Instructions for the task
Output the opening lines of the records exactly. End with the line that contains "and Secure Sessions</span></span>".

Working data
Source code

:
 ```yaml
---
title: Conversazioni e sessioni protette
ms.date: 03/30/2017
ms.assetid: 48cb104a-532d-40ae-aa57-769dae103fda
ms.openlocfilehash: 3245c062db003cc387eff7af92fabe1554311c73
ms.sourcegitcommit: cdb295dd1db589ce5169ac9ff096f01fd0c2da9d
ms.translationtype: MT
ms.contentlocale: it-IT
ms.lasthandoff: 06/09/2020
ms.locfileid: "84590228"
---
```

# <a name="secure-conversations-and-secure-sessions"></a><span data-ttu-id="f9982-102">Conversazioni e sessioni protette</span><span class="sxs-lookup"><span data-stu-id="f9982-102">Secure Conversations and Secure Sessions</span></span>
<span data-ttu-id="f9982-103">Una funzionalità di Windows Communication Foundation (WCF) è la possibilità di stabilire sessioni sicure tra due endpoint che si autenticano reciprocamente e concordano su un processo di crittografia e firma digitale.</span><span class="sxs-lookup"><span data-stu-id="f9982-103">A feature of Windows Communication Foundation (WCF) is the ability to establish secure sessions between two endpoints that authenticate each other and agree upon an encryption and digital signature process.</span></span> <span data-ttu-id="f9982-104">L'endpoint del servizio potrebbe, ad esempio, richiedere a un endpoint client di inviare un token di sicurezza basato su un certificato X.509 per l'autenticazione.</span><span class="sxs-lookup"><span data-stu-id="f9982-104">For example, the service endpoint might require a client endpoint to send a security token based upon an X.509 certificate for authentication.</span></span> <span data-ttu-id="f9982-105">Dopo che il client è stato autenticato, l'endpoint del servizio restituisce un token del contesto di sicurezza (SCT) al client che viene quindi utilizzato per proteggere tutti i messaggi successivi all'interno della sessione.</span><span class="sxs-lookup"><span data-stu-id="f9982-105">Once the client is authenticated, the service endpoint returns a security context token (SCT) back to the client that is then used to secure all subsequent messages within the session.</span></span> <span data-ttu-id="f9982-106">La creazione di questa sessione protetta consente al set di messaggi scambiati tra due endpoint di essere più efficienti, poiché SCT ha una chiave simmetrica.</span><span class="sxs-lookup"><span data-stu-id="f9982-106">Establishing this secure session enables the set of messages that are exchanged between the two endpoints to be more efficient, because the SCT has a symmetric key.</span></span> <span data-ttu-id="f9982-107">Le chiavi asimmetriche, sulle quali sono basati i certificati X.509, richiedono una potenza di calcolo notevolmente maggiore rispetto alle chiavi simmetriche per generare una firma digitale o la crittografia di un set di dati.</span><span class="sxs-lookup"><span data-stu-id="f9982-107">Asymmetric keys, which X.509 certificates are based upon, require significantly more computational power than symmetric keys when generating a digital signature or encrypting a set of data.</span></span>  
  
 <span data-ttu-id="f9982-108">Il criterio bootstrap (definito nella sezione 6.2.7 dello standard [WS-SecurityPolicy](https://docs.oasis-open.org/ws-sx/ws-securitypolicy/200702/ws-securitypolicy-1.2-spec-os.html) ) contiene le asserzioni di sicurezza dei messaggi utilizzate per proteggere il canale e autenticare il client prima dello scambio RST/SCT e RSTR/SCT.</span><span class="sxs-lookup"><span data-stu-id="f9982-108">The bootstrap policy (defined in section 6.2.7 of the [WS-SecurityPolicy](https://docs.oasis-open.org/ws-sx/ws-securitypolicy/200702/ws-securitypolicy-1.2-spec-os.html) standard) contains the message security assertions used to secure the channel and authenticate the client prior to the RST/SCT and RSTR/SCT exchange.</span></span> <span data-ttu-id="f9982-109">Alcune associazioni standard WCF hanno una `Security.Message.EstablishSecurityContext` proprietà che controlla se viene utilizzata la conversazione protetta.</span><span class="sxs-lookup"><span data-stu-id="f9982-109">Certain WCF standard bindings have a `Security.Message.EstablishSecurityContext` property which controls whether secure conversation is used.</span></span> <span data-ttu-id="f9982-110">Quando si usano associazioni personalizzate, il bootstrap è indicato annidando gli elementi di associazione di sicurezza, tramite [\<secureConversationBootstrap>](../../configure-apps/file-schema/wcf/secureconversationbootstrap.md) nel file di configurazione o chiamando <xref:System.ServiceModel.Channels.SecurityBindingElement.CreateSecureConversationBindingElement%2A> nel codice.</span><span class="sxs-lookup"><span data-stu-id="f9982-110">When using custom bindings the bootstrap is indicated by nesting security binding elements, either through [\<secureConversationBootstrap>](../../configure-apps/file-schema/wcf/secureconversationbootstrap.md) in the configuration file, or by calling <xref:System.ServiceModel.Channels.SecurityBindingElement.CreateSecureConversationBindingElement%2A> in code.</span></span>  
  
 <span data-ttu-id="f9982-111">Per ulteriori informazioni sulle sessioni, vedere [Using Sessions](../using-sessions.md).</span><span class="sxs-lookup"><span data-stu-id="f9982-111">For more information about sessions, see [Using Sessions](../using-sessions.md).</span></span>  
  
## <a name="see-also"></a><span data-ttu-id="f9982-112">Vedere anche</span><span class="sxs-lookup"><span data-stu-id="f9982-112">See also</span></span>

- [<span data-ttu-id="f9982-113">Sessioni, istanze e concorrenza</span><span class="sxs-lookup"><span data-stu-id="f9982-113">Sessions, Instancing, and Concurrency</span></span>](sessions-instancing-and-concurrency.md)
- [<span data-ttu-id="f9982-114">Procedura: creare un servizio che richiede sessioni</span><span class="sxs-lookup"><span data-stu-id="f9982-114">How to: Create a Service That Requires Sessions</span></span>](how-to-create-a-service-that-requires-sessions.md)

Solution for this task
Source code

:
 ```yaml
---
title: Conversazioni e sessioni protette
ms.date: 03/30/2017
ms.assetid: 48cb104a-532d-40ae-aa57-769dae103fda
ms.openlocfilehash: 3245c062db003cc387eff7af92fabe1554311c73
ms.sourcegitcommit: cdb295dd1db589ce5169ac9ff096f01fd0c2da9d
ms.translationtype: MT
ms.contentlocale: it-IT
ms.lasthandoff: 06/09/2020
ms.locfileid: "84590228"
---
```

# <a name="secure-conversations-and-secure-sessions"></a><span data-ttu-id="f9982-102">Conversazioni e sessioni protette</span><span class="sxs-lookup"><span data-stu-id="f9982-102">Secure Conversations and Secure Sessions</span></span>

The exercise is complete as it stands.